The athletics great, who retired in September aged 40, said that he wanted to help people in similar circumstances to overcome their experiences.
Farah won the 5,000m and 10,000m races at both the London 2012 and Rio de Janeiro 2016 Olympics in a stellar long-distance running career.
But in July 2022, he revealed that his real name is Hussein Abdi Kahin
Rather than moving to the United Kingdom as a refugee from Somalia with his parents, as he previously claimed, Farah revealed that he came via Djibouti aged eight or nine with a woman he had never met.
He was given a false identity, and then made to look after another family’s children.
“No child should ever go through what I did; victims of child trafficking are just children. They deserve to be children. They deserve to play and to be kids,” Farah said.

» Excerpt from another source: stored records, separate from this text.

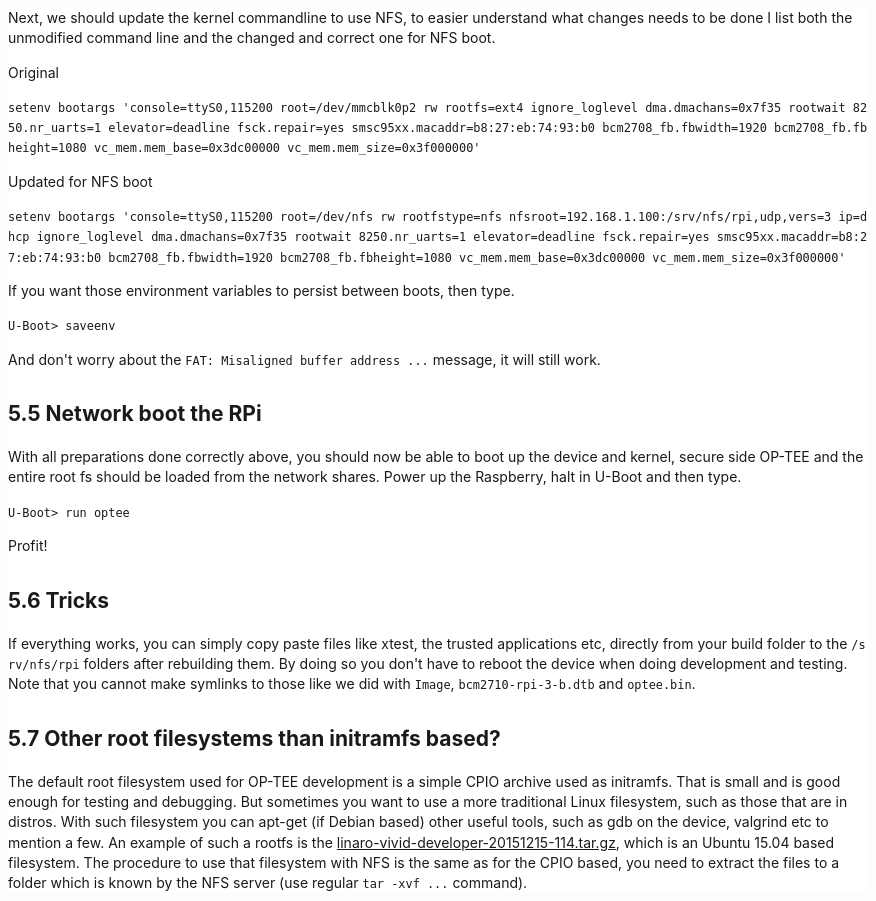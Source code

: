 Next, we should update the kernel commandline to use NFS, to easier understand
what changes needs to be done I list both the unmodified command line and the
changed and correct one for NFS boot.

Original
```
setenv bootargs 'console=ttyS0,115200 root=/dev/mmcblk0p2 rw rootfs=ext4 ignore_loglevel dma.dmachans=0x7f35 rootwait 8250.nr_uarts=1 elevator=deadline fsck.repair=yes smsc95xx.macaddr=b8:27:eb:74:93:b0 bcm2708_fb.fbwidth=1920 bcm2708_fb.fbheight=1080 vc_mem.mem_base=0x3dc00000 vc_mem.mem_size=0x3f000000'
```

Updated for NFS boot
```
setenv bootargs 'console=ttyS0,115200 root=/dev/nfs rw rootfstype=nfs nfsroot=192.168.1.100:/srv/nfs/rpi,udp,vers=3 ip=dhcp ignore_loglevel dma.dmachans=0x7f35 rootwait 8250.nr_uarts=1 elevator=deadline fsck.repair=yes smsc95xx.macaddr=b8:27:eb:74:93:b0 bcm2708_fb.fbwidth=1920 bcm2708_fb.fbheight=1080 vc_mem.mem_base=0x3dc00000 vc_mem.mem_size=0x3f000000'
```

If you want those environment variables to persist between boots, then type.
```
U-Boot> saveenv
```

And don't worry about the `FAT: Misaligned buffer address ...` message, it will
still work.

## 5.5 Network boot the RPi
With all preparations done correctly above, you should now be able to boot up
the device and kernel, secure side OP-TEE and the entire root fs should be
loaded from the network shares. Power up the Raspberry, halt in U-Boot and then
type.
```
U-Boot> run optee
```

Profit!

## 5.6 Tricks
If everything works, you can simply copy paste files like xtest, the trusted
applications etc, directly from your build folder to the `/srv/nfs/rpi` folders
after rebuilding them. By doing so you don't have to reboot the device when
doing development and testing. Note that you cannot make symlinks to those like
we did with `Image`, `bcm2710-rpi-3-b.dtb` and `optee.bin`.

## 5.7 Other root filesystems than initramfs based?
The default root filesystem used for OP-TEE development is a simple CPIO archive
used as initramfs. That is small and is good enough for testing and debugging.
But sometimes you want to use a more traditional Linux filesystem, such as those
that are in distros. With such filesystem you can apt-get (if Debian based)
other useful tools, such as gdb on the device, valgrind etc to mention a few. An
example of such a rootfs is the [linaro-vivid-developer-20151215-114.tar.gz](http://releases.linaro.org/ubuntu/images/developer-arm64/15.12/linaro-vivid-developer-20151215-114.tar.gz),
which is an Ubuntu 15.04 based filesystem. The procedure to use that filesystem
with NFS is the same as for the CPIO based, you need to extract the files to a
folder which is known by the NFS server (use regular `tar -xvf ...` command).

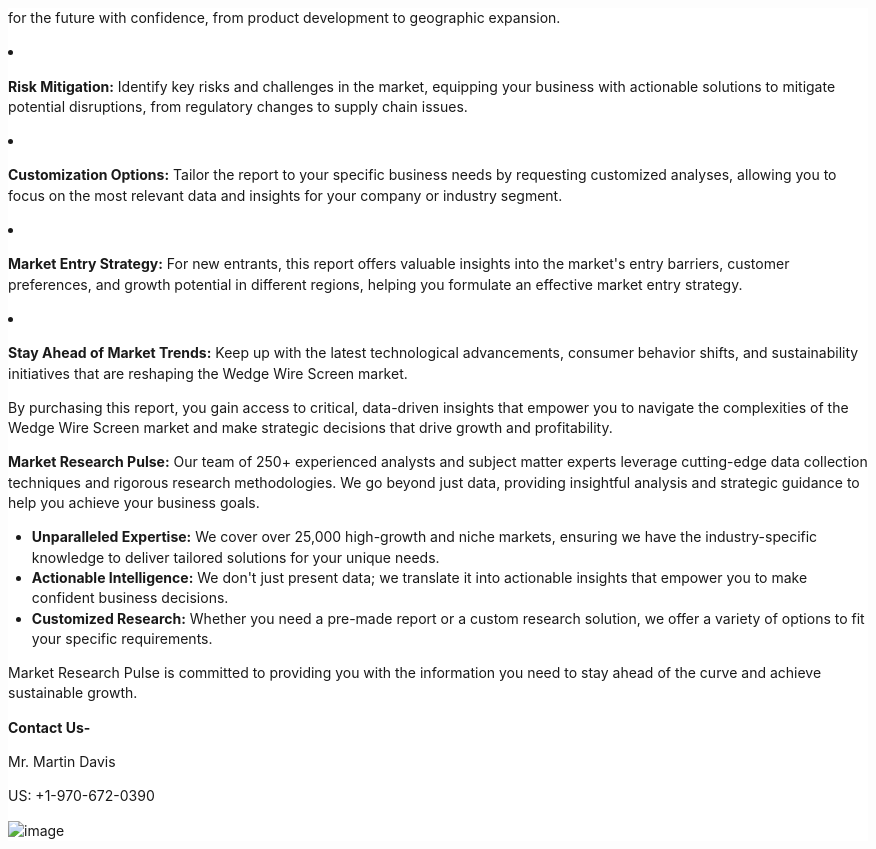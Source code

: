 for the future with confidence, from product development to geographic expansion.</p></li><li><p><strong>Risk Mitigation:</strong> Identify key risks and challenges in the market, equipping your business with actionable solutions to mitigate potential disruptions, from regulatory changes to supply chain issues.</p></li><li><p><strong>Customization Options:</strong> Tailor the report to your specific business needs by requesting customized analyses, allowing you to focus on the most relevant data and insights for your company or industry segment.</p></li><li><p><strong>Market Entry Strategy:</strong> For new entrants, this report offers valuable insights into the market's entry barriers, customer preferences, and growth potential in different regions, helping you formulate an effective market entry strategy.</p></li><li><p><strong>Stay Ahead of Market Trends:</strong> Keep up with the latest technological advancements, consumer behavior shifts, and sustainability initiatives that are reshaping the Wedge Wire Screen market.</p></li></ol><p>By purchasing this report, you gain access to critical, data-driven insights that empower you to navigate the complexities of the Wedge Wire Screen market and make strategic decisions that drive growth and profitability.</p><p><strong>Market Research Pulse:</strong>&nbsp;Our team of 250+ experienced analysts and subject matter experts leverage cutting-edge data collection techniques and rigorous research methodologies. We go beyond just data, providing insightful analysis and strategic guidance to help you achieve your business goals.</p><ul><li><strong>Unparalleled Expertise:</strong>&nbsp;We cover over 25,000 high-growth and niche markets, ensuring we have the industry-specific knowledge to deliver tailored solutions for your unique needs.</li><li><strong>Actionable Intelligence:</strong>&nbsp;We don't just present data; we translate it into actionable insights that empower you to make confident business decisions.</li><li><strong>Customized Research:</strong>&nbsp;Whether you need a pre-made report or a custom research solution, we offer a variety of options to fit your specific requirements.</li></ul><p>Market Research Pulse is committed to providing you with the information you need to stay ahead of the curve and achieve sustainable growth.</p><p><strong>Contact Us-</strong></p><p>Mr. Martin Davis</p><p>US: +1-970-672-0390</p>
![image](https://github.com/user-attachments/assets/957b095c-c846-4a57-ad25-cd0fae5e281d)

The Briton was appointed by the International Organisation for Migration (IOM) at the IOM Council, the UN agency’s annual main gathering, in Geneva.
“Becoming a global goodwill ambassador for IOM gives me a chance to help people – people like me – and make changes,” added Farah, who wants to use his new platform to raise awareness of issues affecting migrants, including trafficking, and advocate for the power of sport to change lives.
“I was able to take the opportunity sport offered me to overcome my experiences as a young boy and show that no matter what we look like or what we sound like, we can achieve and overcome great things,” he said.
When asked to share his bad experience as a child, he elaborated that he was forced to do housework and childcare in return for food after being trafficked to London and, estranged from his true family, would often lock himself in the bathroom in tears.
“A champion on and off the track, and a survivor of human trafficking, he brings true dedication, commitment and drive to IOM’s work, helping millions of people on the move and inspiring us all,” said the agency’s chief Amy Pope.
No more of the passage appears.